It’s Not All Mary Poppins

Pernicious Parenting Paraphenalia

Preamble: those of you who have as an item in your parental mission statement that Good Parents never, ever let their baby cry, not even for a moment, please stop reading now. What follows will only raise your blood pressure needlessly.

For the rest of you, now that I’ve got you all onside regarding baby paraphernalia, and have lulled you into a false sense of security, here’s my next bit of babystuff wisdom: Baby Monitors are 100% unnecessary. Maybe more.
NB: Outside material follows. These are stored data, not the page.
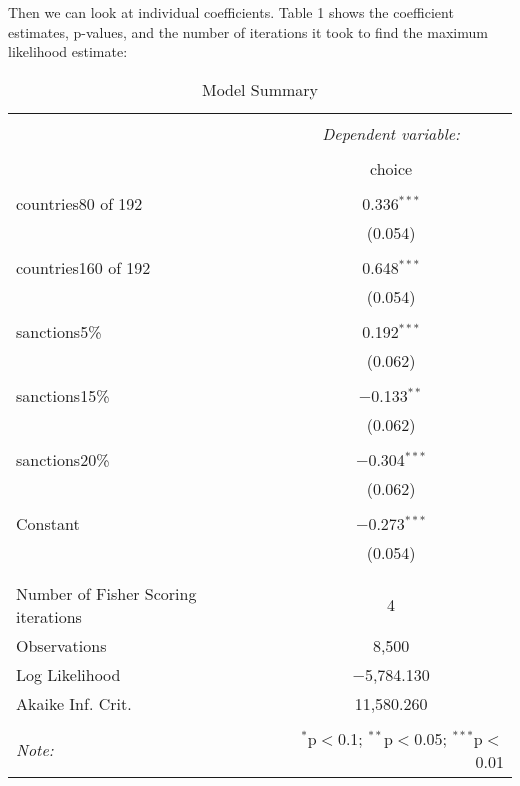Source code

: \documentclass[12pt,letterpaper]{article}
\begin{document}
\begin{enumerate}
	\noindent Then we can look at individual coefficients. Table 1 shows the coefficient estimates, p-values, and the number of iterations it took to find the maximum likelihood estimate: 
	
		\begin{table}[!htbp] \centering   \caption{Model Summary}   \label{} \begin{tabular}{@{\extracolsep{5pt}}lc} \\[-1.8ex]\hline \hline \\[-1.8ex]  & \multicolumn{1}{c}{\textit{Dependent variable:}} \\ \cline{2-2} \\[-1.8ex] & choice \\ \hline \\[-1.8ex]  countries80 of 192 & 0.336$^{***}$ \\   & (0.054) \\   & \\  countries160 of 192 & 0.648$^{***}$ \\   & (0.054) \\   & \\  sanctions5\% & 0.192$^{***}$ \\   & (0.062) \\   & \\  sanctions15\% & $-$0.133$^{**}$ \\   & (0.062) \\   & \\  sanctions20\% & $-$0.304$^{***}$ \\   & (0.062) \\   & \\  Constant & $-$0.273$^{***}$ \\   & (0.054) \\   & \\ \hline \\[-1.8ex] Number of Fisher Scoring iterations & 4 \\ Observations & 8,500 \\ Log Likelihood & $-$5,784.130 \\ Akaike Inf. Crit. & 11,580.260 \\ \hline \hline \\[-1.8ex] \textit{Note:}  & \multicolumn{1}{r}{$^{*}$p$<$0.1; $^{**}$p$<$0.05; $^{***}$p$<$0.01} \\ \end{tabular} \end{table} 
		

\end{enumerate}
\end{document}
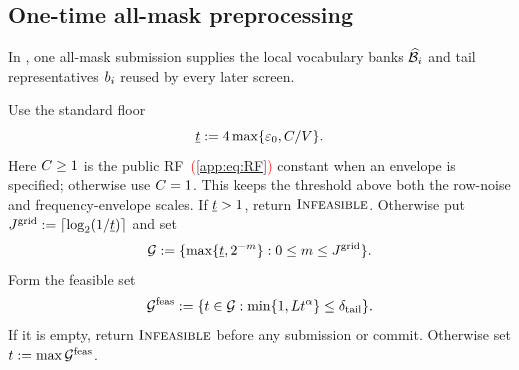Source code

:\subsection{One-time all-mask preprocessing}
\label{app:algorithm-preprocessing}

In , one all-mask submission supplies the
local vocabulary banks $\TokenBank{i}$ and tail representatives
$\TailRepresentative{i}$ reused by every later screen.

\begin{definition}
\label{app:def:preprocessing}
Use the standard floor
\begin{equation}
 \ThresholdFloor:=\StandardThresholdFloor{\FrequencyConstant}.
 \label{app:eq:rate-threshold-floor}
\end{equation}
Here $\FrequencyConstant\ge1$ is the public RF\textcolor{red}{~(\cref{app:eq:RF})} constant when an envelope is
specified; otherwise use $\FrequencyConstant=1$.
This keeps the threshold above both the row-noise and
frequency-envelope scales.
If $\ThresholdFloor>1$, return $\InfeasibleOutcome$.
Otherwise put
$\ThresholdGridDepth:=\lceil\log_2(1/\ThresholdFloor)\rceil$ and set
\begin{equation}
 \ThresholdGrid
 :=\{\max\{\ThresholdFloor,2^{-m}\}:0\le m\le\ThresholdGridDepth\}.
 \label{app:eq:threshold-grid}
\end{equation}
Form the feasible set
\begin{equation}
 \FeasibleThresholdGrid
 :=\{t\in\ThresholdGrid:
       \min\{1,\ResponseConstant t^{\ResponseExponent}\}\le\TailTolerance\}.
 \label{app:eq:feasible-threshold-grid}
\end{equation}
If it is empty, return $\InfeasibleOutcome$ before any submission or commit.
Otherwise set $\TailThreshold:=\max\FeasibleThresholdGrid$.


\end{definition}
Worse than unnecessary, used improperly (and most parents do) they are a positive scourge to parental peace. As parents of newborns can attest, a baby’s cry can effectively permeate the most oblivious consciousness. In fact, as Matthew can further attest, a baby’s cry can permeate your unconscious, and even make inroads into your sanity. And yet somehow we think it needs to be electronically enhanced? Broadcast, even?

I was once briefly held hostage by a friend’s Baby Monitor (hereafter to be referred to as BM). During dinner, I happily visited with their delightful eleven week old baby. After dinner, he began to droop and was popped into bed upstairs. The BM sat on a coffee table at my elbow. Not having often used one for my children, I was completely unprepared for just how intrusive that thing could be. Every time the baby coughed, murmured, or even rustled a bit, one parent or the other would leap to their feet and dash upstairs, physically vacating the conversation. The other parent would vacate the conversation mentally, eyes and ears glued to the BM, following their spouse’s footsteps through the speaker. In a moment or two, parent number one would reappear. “He’s fine!” would be the announcement, to the great relief of parent number two. If neither of them went, they would both sit, tense and quivering, all attention drawn to the antenna on the coffee table until complete silence returned. Gee, I had had no idea I’d been invited so we could all watch the BM together.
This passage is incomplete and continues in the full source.